Basically, what was happening is that the PHP processes that were waiting for Elasticsearch responses would continue to build up until the server resources were exhausted. This would block workflows on the site that didn’t require Elasticsearch such as placing orders, wishlist / shopping cart management or administrative workflows.

In order to test this feature out, I wanted to simulate an Elasticsearch timeout. Turns out this is a lot harder than one would think. Here I’ll document my findings…

NOTE: This post was authored based on Elasticsearch version 2.3.3. Behavior described below may vary in other Elasticsearch versions.

Googling

My first course of action was to do some Googling for phrases likes “elasticsearch simulate timeout” and “elasticsearch simulate slow response”. This lead me to the article “Six Ways to Crash Elasticsearch” on the elastic.co blog. There I found the following example…

{
    "script_fields": {
        "test1": {
            "lang": "groovy",
            "script": "while (true) {print 'Hello world'}"
        }
    }
}

The while (true) piqued my interest for sure…this would most certainly be an infinite loop. I decided to do some experimentation

Testing The Infinite Loop

Outside of the JSON snippet, the example from “Six Ways to Crash Elasticsearch” didn’t specify exactly how to run the example query, so I had to do a little experimentation.
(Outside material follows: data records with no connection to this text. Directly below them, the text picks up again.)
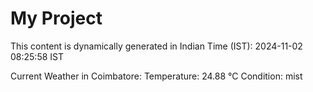 # My Project

This content is dynamically generated in Indian Time (IST): 2024-11-02 08:25:58 IST


Current Weather in Coimbatore:
Temperature: 24.88 °C
Condition: mist
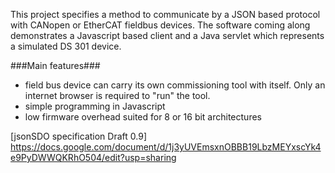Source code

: This project specifies a method to communicate by a JSON based protocol with CANopen or EtherCAT fieldbus devices. The software coming along demonstrates a Javascript based client and a Java servlet which represents a simulated DS 301 device.


###Main features###

  * field bus device can carry its own commissioning tool with itself. Only an internet browser is required to "run" the tool.
  * simple programming in Javascript
  * low firmware overhead suited for 8 or 16 bit architectures

[jsonSDO specification Draft 0.9] https://docs.google.com/document/d/1j3yUVEmsxnOBBB19LbzMEYxscYk4e9PyDWWQKRhO504/edit?usp=sharing
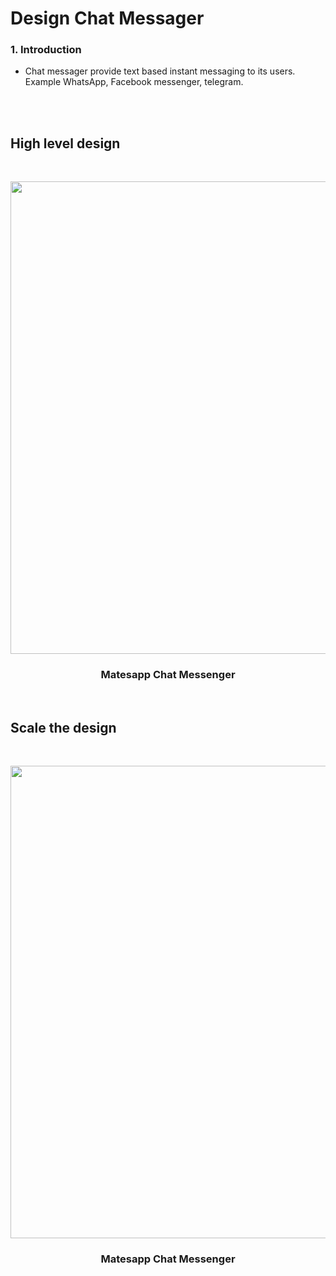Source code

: # Design Chat Messager
### 1. Introduction
 * Chat messager provide text based instant messaging to its users. Example WhatsApp, Facebook messenger, telegram.
 <br>
 <br>












## High level design
 <br>
<p align="center">
	
<img src="https://user-images.githubusercontent.com/57604500/124808014-b5814580-df5e-11eb-9955-c16c36b50cb4.png" width=756>
<br />
<h3 align="center">Matesapp Chat Messenger</h3>
</p>

<br/>


## Scale the design

 <br>
<p align="center">
	
<img src="https://user-images.githubusercontent.com/57604500/124809924-f9754a00-df60-11eb-9e38-c38c5d585f00.png" width=756>
<br />
<h3 align="center">Matesapp Chat Messenger</h3>
</p>

<br/>
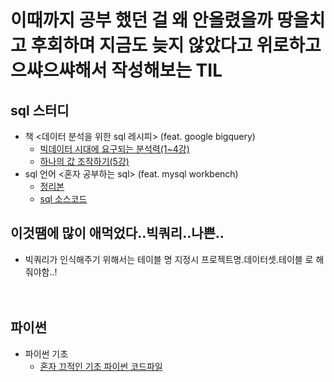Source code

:# 이때까지 공부 했던 걸 왜 안올렸을까 땅을치고 후회하며 지금도 늦지 않았다고 위로하고 으쌰으쌰해서 작성해보는 TIL

## sql 스터디 
 * 책 <데이터 분석을 위한 sql 레시피> (feat. google bigquery)
   * [빅데이터 시대에 요구되는 분석력(1~4강)](https://github.com/comoco1/jaemissda/blob/main/sql%20from%20SQL%20Recipes%20for%20Data%20Analysis/sql%20week1.md)
   * [하나의 값 조작하기(5강)](https://github.com/comoco1/jaemissda/blob/main/sql%20from%20SQL%20Recipes%20for%20Data%20Analysis/sql_week2.md)
 * sql 언어 <혼자 공부하는 sql> (feat. mysql workbench)
   * [정리본](https://github.com/comoco1/jaemissda/tree/main/sql%20language%20md)
   * [sql 소스코드](https://github.com/comoco1/jaemissda/tree/main/sql%20language%20study)
 ## 이것땜에 많이 애먹었다..빅쿼리..나쁜..
  * 빅쿼리가 인식해주기 위해서는 테이블 명 지정시 프로젝트명.데이터셋.테이블 로 해줘야함..!
 <br><br><br>
 ## 파이썬
  * 파이썬 기초
    * [혼자 끄적인 기초 파이썬 코드파일](https://github.com/comoco1/jaemissda/tree/main/py%20study)
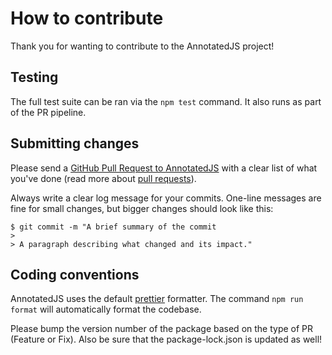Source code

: # How to contribute

Thank you for wanting to contribute to the AnnotatedJS project!

## Testing

The full test suite can be ran via the `npm test` command. It also runs as part of the PR pipeline.

## Submitting changes

Please send a [GitHub Pull Request to AnnotatedJS](https://github.com/Fork-Git-It/AnnotatedJS/pull/new/master) with a clear list of what you've done (read more about [pull requests](http://help.github.com/pull-requests/)).

Always write a clear log message for your commits. One-line messages are fine for small changes, but bigger changes should look like this:

    $ git commit -m "A brief summary of the commit
    >
    > A paragraph describing what changed and its impact."

## Coding conventions

AnnotatedJS uses the default [prettier](https://prettier.io/) formatter. The command `npm run format` will automatically format the codebase.

Please bump the version number of the package based on the type of PR (Feature or Fix). Also be sure that the package-lock.json is updated as well!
First I tried the below…

Request

curl "localhost:9200/magento2-2-2-b2b-ee_product_1_v2/_search?pretty" -d'
{
    "script_fields": {
        "test1": {
            "lang": "groovy",
            "script": "while (true) {print 'Hello World'}"
        }
    }
}'

Sending that off to my local Elasticsearch instance I got the following response…

Response

{
  "error" : {
    "root_cause" : [ {
      "type" : "json_parse_exception",
      "reason" : "Unexpected end-of-input in VALUE_STRING\n at [Source: [B@702a79ac; line: 6, column: 172]"
    } ],
    "type" : "search_phase_execution_exception",
    "reason" : "all shards failed",
    "phase" : "query",
    "grouped" : true,
    "failed_shards" : [ {
      "shard" : 0,
      "index" : "magento2-2-2-b2b-ee_product_1_v2",
      "node" : "gH9K5vt5QOaWaREP4fwkzw",
      "reason" : {
        "type" : "json_parse_exception",
        "reason" : "Unexpected end-of-input in VALUE_STRING\n at [Source: [B@702a79ac; line: 6, column: 172]"
      }
    } ]
  },
  "status" : 500
}
curl: (3) [globbing] unmatched close brace/bracket in column 6

Unfortunately the single quote from "script": "while (true) {print 'Hello World'}" broke out of the single quotes used to enclose the request body.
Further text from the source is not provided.